─── EXTRACTED DATA ───

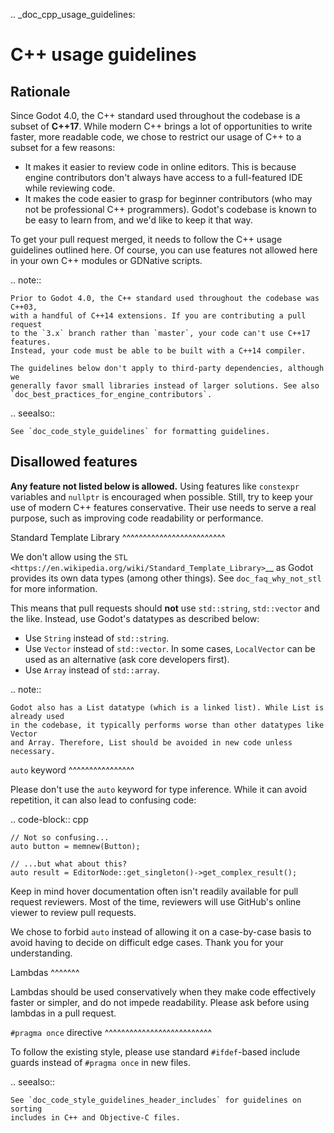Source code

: .. _doc_cpp_usage_guidelines:

C++ usage guidelines
====================

Rationale
---------

Since Godot 4.0, the C++ standard used throughout the codebase is a subset of
**C++17**. While modern C++ brings a lot of opportunities to write faster, more
readable code, we chose to restrict our usage of C++ to a subset for a few
reasons:

- It makes it easier to review code in online editors. This is because engine
  contributors don't always have access to a full-featured IDE while reviewing
  code.
- It makes the code easier to grasp for beginner contributors (who may not be
  professional C++ programmers). Godot's codebase is known to be easy to learn
  from, and we'd like to keep it that way.

To get your pull request merged, it needs to follow the C++ usage guidelines
outlined here. Of course, you can use features not allowed here in your own C++
modules or GDNative scripts.

.. note::

    Prior to Godot 4.0, the C++ standard used throughout the codebase was C++03,
    with a handful of C++14 extensions. If you are contributing a pull request
    to the `3.x` branch rather than `master`, your code can't use C++17 features.
    Instead, your code must be able to be built with a C++14 compiler.

    The guidelines below don't apply to third-party dependencies, although we
    generally favor small libraries instead of larger solutions. See also
    `doc_best_practices_for_engine_contributors`.

.. seealso::

    See `doc_code_style_guidelines` for formatting guidelines.

Disallowed features
-------------------

**Any feature not listed below is allowed.** Using features like `constexpr`
variables and `nullptr` is encouraged when possible. Still, try to keep your
use of modern C++ features conservative. Their use needs to serve a real
purpose, such as improving code readability or performance.

Standard Template Library
^^^^^^^^^^^^^^^^^^^^^^^^^

We don't allow using the `STL <https://en.wikipedia.org/wiki/Standard_Template_Library>`__
as Godot provides its own data types (among other things).
See `doc_faq_why_not_stl` for more information.

This means that pull requests should **not** use `std::string`,
`std::vector` and the like. Instead, use Godot's datatypes as described below:

- Use `String` instead of `std::string`.
- Use `Vector` instead of `std::vector`. In some cases, `LocalVector`
  can be used as an alternative (ask core developers first).
- Use `Array` instead of `std::array`.

.. note::

    Godot also has a List datatype (which is a linked list). While List is already used
    in the codebase, it typically performs worse than other datatypes like Vector
    and Array. Therefore, List should be avoided in new code unless necessary.

`auto` keyword
^^^^^^^^^^^^^^^^

Please don't use the `auto` keyword for type inference. While it can avoid
repetition, it can also lead to confusing code:

.. code-block:: cpp

    // Not so confusing...
    auto button = memnew(Button);

    // ...but what about this?
    auto result = EditorNode::get_singleton()->get_complex_result();

Keep in mind hover documentation often isn't readily available for pull request
reviewers. Most of the time, reviewers will use GitHub's online viewer to review
pull requests.

We chose to forbid `auto` instead of allowing it on a case-by-case basis to
avoid having to decide on difficult edge cases. Thank you for your understanding.

Lambdas
^^^^^^^

Lambdas should be used conservatively when they make code effectively faster or
simpler, and do not impede readability. Please ask before using lambdas in a
pull request.

`#pragma once` directive
^^^^^^^^^^^^^^^^^^^^^^^^^^

To follow the existing style, please use standard `#ifdef`-based include
guards instead of `#pragma once` in new files.

.. seealso::

    See `doc_code_style_guidelines_header_includes` for guidelines on sorting
    includes in C++ and Objective-C files.
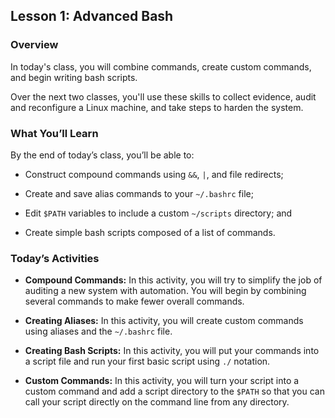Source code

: ## Lesson 1: Advanced Bash 
 
### Overview

In today's class, you will combine commands, create custom commands, and begin writing bash scripts. 

Over the next two classes, you'll use these skills to collect evidence, audit and reconfigure a Linux machine, and take steps to harden the system. 
 
### What You’ll Learn
 
By the end of today’s class, you’ll be able to:
 
- Construct compound commands using `&&`, `|`, and file redirects;

- Create and save alias commands to your `~/.bashrc` file;

- Edit `$PATH` variables to include a custom `~/scripts` directory; and

- Create simple bash scripts composed of a list of commands.

### Today’s Activities

* **Compound Commands:** In this activity, you will try to simplify the job of auditing a new system with automation. You will begin by combining several commands to make fewer overall commands.

* **Creating Aliases:** In this activity, you will create custom commands using aliases and the `~/.bashrc` file.

* **Creating Bash Scripts:** In this activity, you will put your commands into a script file and run your first basic script using `./` notation.

* **Custom Commands:** In this activity, you will turn your script into a custom command and add a script directory to the `$PATH` so that you can call your script directly on the command line from any directory.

───

* WHAT THE TASK REQUIRES *
Every line above that includes the word "like" should be listed.

* TASK OUTPUT *
  from, and we'd like to keep it that way.
**Any feature not listed below is allowed.** Using features like `constexpr`
`std::vector` and the like. Instead, use Godot's datatypes as described below:
    in the codebase, it typically performs worse than other datatypes like Vector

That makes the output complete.